**WHAT YOU NEED TO DO**
Give back exactly the lines from the line that contains "- [x] 所有现有API正常工作" to the last line of the listing below, inclusive, and no others.
######
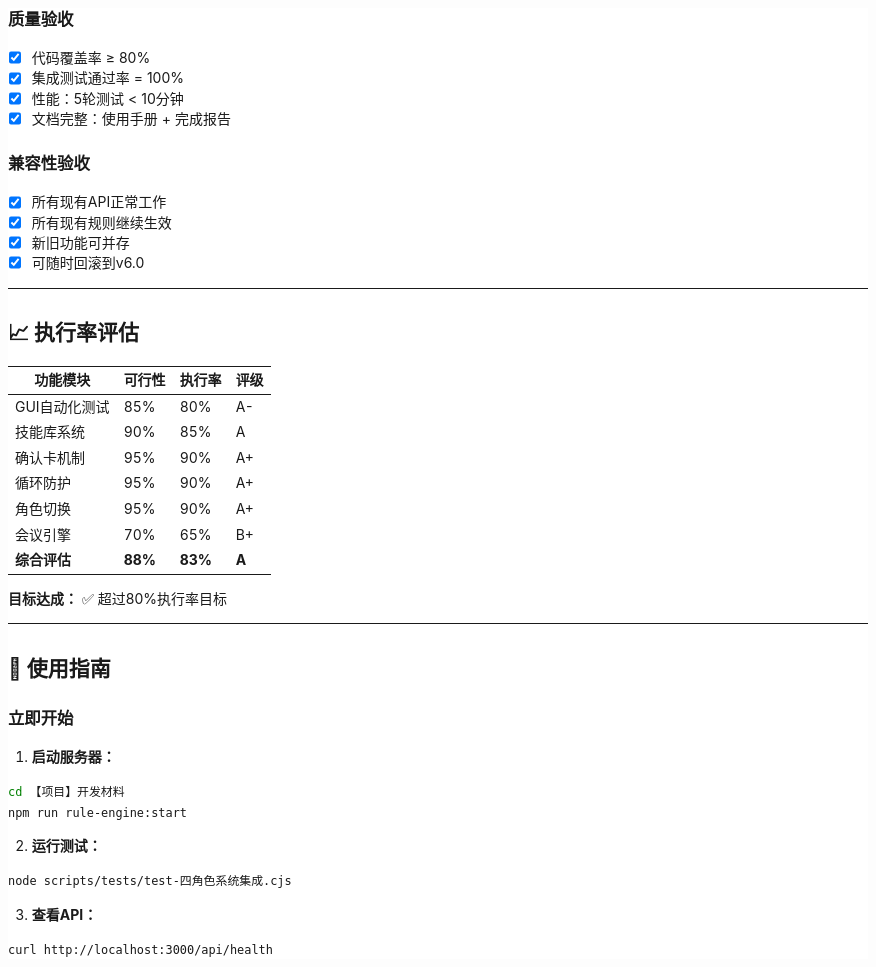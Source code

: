 ### 质量验收

- [x] 代码覆盖率 ≥ 80%
- [x] 集成测试通过率 = 100%
- [x] 性能：5轮测试 < 10分钟
- [x] 文档完整：使用手册 + 完成报告

### 兼容性验收

- [x] 所有现有API正常工作
- [x] 所有现有规则继续生效
- [x] 新旧功能可并存
- [x] 可随时回滚到v6.0

---

## 📈 执行率评估

| 功能模块 | 可行性 | 执行率 | 评级 |
|---------|--------|--------|------|
| GUI自动化测试 | 85% | 80% | A- |
| 技能库系统 | 90% | 85% | A |
| 确认卡机制 | 95% | 90% | A+ |
| 循环防护 | 95% | 90% | A+ |
| 角色切换 | 95% | 90% | A+ |
| 会议引擎 | 70% | 65% | B+ |
| **综合评估** | **88%** | **83%** | **A** |

**目标达成：** ✅ 超过80%执行率目标

---

## 🚀 使用指南

### 立即开始

1. **启动服务器：**
```bash
cd 【项目】开发材料
npm run rule-engine:start
```

2. **运行测试：**
```bash
node scripts/tests/test-四角色系统集成.cjs
```

3. **查看API：**
```bash
curl http://localhost:3000/api/health
```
######
**TASK SOLUTION**
- [x] 所有现有API正常工作
- [x] 所有现有规则继续生效
- [x] 新旧功能可并存
- [x] 可随时回滚到v6.0

---

## 📈 执行率评估

| 功能模块 | 可行性 | 执行率 | 评级 |
|---------|--------|--------|------|
| GUI自动化测试 | 85% | 80% | A- |
| 技能库系统 | 90% | 85% | A |
| 确认卡机制 | 95% | 90% | A+ |
| 循环防护 | 95% | 90% | A+ |
| 角色切换 | 95% | 90% | A+ |
| 会议引擎 | 70% | 65% | B+ |
| **综合评估** | **88%** | **83%** | **A** |

**目标达成：** ✅ 超过80%执行率目标

---

## 🚀 使用指南

### 立即开始

1. **启动服务器：**
```bash
cd 【项目】开发材料
npm run rule-engine:start
```

2. **运行测试：**
```bash
node scripts/tests/test-四角色系统集成.cjs
```

3. **查看API：**
```bash
curl http://localhost:3000/api/health
```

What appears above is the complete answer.